Task details -> The material below contains a line with "Para Harvi ele" and a line with "acompanhar cursos combinados". Copy exactly those two lines and all lines between them.

Segment Start: Input records

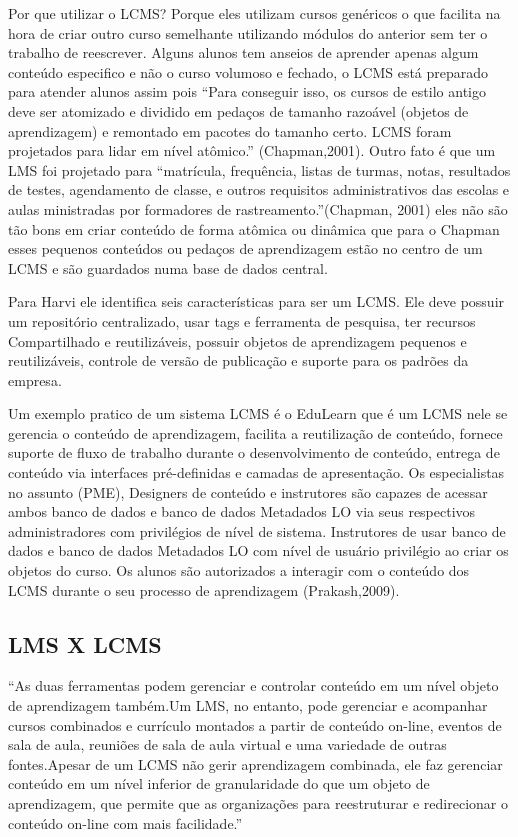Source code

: \documentclass[12pt]{article}
\begin{document}
Por que utilizar o LCMS? Porque eles utilizam cursos genéricos o que facilita na hora de criar outro curso semelhante utilizando módulos do 
anterior sem ter o trabalho de reescrever. Alguns alunos tem anseios de aprender apenas algum conteúdo especifico e não o curso volumoso e fechado, 
o LCMS está preparado para atender alunos assim pois “Para conseguir isso, os cursos de estilo antigo deve ser atomizado e dividido em pedaços de 
tamanho razoável (objetos de aprendizagem) e remontado em pacotes do tamanho certo. LCMS foram projetados para lidar em nível atômico.” (Chapman,2001). Outro fato é que um LMS foi projetado para “matrícula, frequência, listas de turmas, notas, resultados de testes, agendamento de classe, e outros requisitos administrativos das escolas e aulas ministradas por formadores de rastreamento.”(Chapman, 2001) eles não são tão bons em criar conteúdo de forma atômica ou dinâmica que para o Chapman esses pequenos conteúdos ou pedaços de aprendizagem estão no centro de um LCMS e são guardados numa base de dados central.

Para Harvi ele identifica seis características para ser um LCMS. Ele deve possuir um repositório centralizado, usar tags e ferramenta de pesquisa, 
ter recursos Compartilhado e reutilizáveis, possuir objetos de aprendizagem pequenos e reutilizáveis, controle de versão de publicação e suporte 
para os padrões da empresa.


Um exemplo pratico de um sistema LCMS é o EduLearn que é um LCMS nele se gerencia o conteúdo de aprendizagem, facilita a reutilização de conteúdo, 
fornece suporte de fluxo de trabalho durante o desenvolvimento de conteúdo, entrega de conteúdo via interfaces pré-definidas e camadas de 
apresentação. Os especialistas no assunto (PME), Designers de conteúdo e instrutores são capazes de acessar ambos banco de dados e banco de dados 
Metadados LO via seus respectivos administradores com privilégios de nível de sistema. Instrutores de usar banco de dados e banco de dados 
Metadados LO com nível de usuário privilégio ao criar os objetos do curso. Os alunos são autorizados a interagir com o conteúdo dos LCMS durante o 
seu processo de aprendizagem (Prakash,2009).

\subsection{LMS X LCMS}

“As duas ferramentas podem gerenciar e controlar conteúdo em um nível objeto de aprendizagem também.Um LMS, no entanto, pode gerenciar e 
acompanhar cursos combinados e currículo montados a partir de conteúdo on-line, eventos de sala de aula, reuniões de sala de aula virtual e uma 
variedade de outras fontes.Apesar de um LCMS não gerir aprendizagem combinada, ele faz gerenciar conteúdo em um nível inferior de granularidade do 
que um objeto de aprendizagem, que permite que as organizações para reestruturar e redirecionar o conteúdo on-line com mais facilidade.”
\end{document}
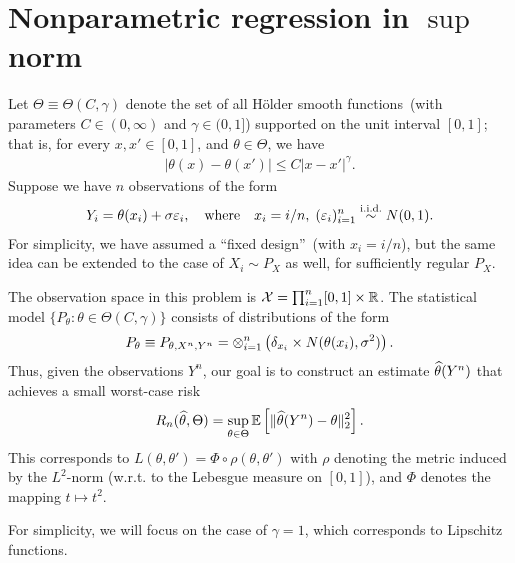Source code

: \documentclass[12pt]{article}
\begin{document}
\section{Nonparametric regression in $\sup$ norm}
\label{sec:fano-nonparametric-regression}


Let $\Theta \equiv \Theta(C, \gamma)$ denote the set of all H\"older smooth functions~(with  parameters $C \in (0, \infty)$ and $\gamma \in (0, 1]$)  supported on the unit interval $[0,1]$; that is, for every $x, x' \in [0,1]$, and $\theta \in \Theta$, we have 
\begin{align}
|\theta(x)-\theta(x')| \leq C |x-x'|^\gamma.
\end{align}
Suppose we have $n$ observations of the form 
\begin{align}
	Y_i = \theta(x_i) + \sigma \varepsilon_i, \quad \text{where} \quad x_i = i/n, \; (\varepsilon_i)_{i=1}^n \stackrel{\text{i.i.d.}}{\sim} N(0, 1). 
\end{align}
For simplicity, we have assumed a ``fixed design''~(with $x_i = i/n$), but the same idea can be extended to the case of $X_i \sim P_X$ as well, for sufficiently regular $P_X$. 


The observation space in this problem is ${\cal X} = \prod_{i=1}^n [0,1] \times \mathbb{R}$. The statistical model $\{P_\theta: \theta \in \Theta(C, \gamma)\}$ consists of distributions of the form 
\begin{align}
	P_\theta \equiv P_{\theta, X^n, Y^n} = \otimes_{i=1}^n \left( \delta_{x_i} \times N(\theta(x_i), \sigma^2) \right). 
\end{align}
Thus, given the observations $Y^n$, our goal is to construct an estimate $\widehat{\theta}(Y^n)$ that achieves a small worst-case risk 
\begin{align}
R_n(\widehat{\theta}, \Theta) = \sup_{\theta \in \Theta} \mathbb{E}\left[ \|\widehat{\theta}(Y^n) - \theta\|_2^2 \right]. 
\end{align}
This corresponds to $L(\theta, \theta') = \Phi \circ \rho(\theta, \theta')$ with $\rho$ denoting the metric induced by the $L^2$-norm (w.r.t. to the Lebesgue measure on $[0,1]$), and $\Phi$ denotes the mapping $t \mapsto t^2$.  

For simplicity, we will focus on the case of $\gamma=1$, which corresponds to Lipschitz functions. 
\end{document}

Segment End: Input records

Your solution ->
Para Harvi ele identifica seis características para ser um LCMS. Ele deve possuir um repositório centralizado, usar tags e ferramenta de pesquisa, 
ter recursos Compartilhado e reutilizáveis, possuir objetos de aprendizagem pequenos e reutilizáveis, controle de versão de publicação e suporte 
para os padrões da empresa.


Um exemplo pratico de um sistema LCMS é o EduLearn que é um LCMS nele se gerencia o conteúdo de aprendizagem, facilita a reutilização de conteúdo, 
fornece suporte de fluxo de trabalho durante o desenvolvimento de conteúdo, entrega de conteúdo via interfaces pré-definidas e camadas de 
apresentação. Os especialistas no assunto (PME), Designers de conteúdo e instrutores são capazes de acessar ambos banco de dados e banco de dados 
Metadados LO via seus respectivos administradores com privilégios de nível de sistema. Instrutores de usar banco de dados e banco de dados 
Metadados LO com nível de usuário privilégio ao criar os objetos do curso. Os alunos são autorizados a interagir com o conteúdo dos LCMS durante o 
seu processo de aprendizagem (Prakash,2009).

\subsection{LMS X LCMS}

“As duas ferramentas podem gerenciar e controlar conteúdo em um nível objeto de aprendizagem também.Um LMS, no entanto, pode gerenciar e 
acompanhar cursos combinados e currículo montados a partir de conteúdo on-line, eventos de sala de aula, reuniões de sala de aula virtual e uma 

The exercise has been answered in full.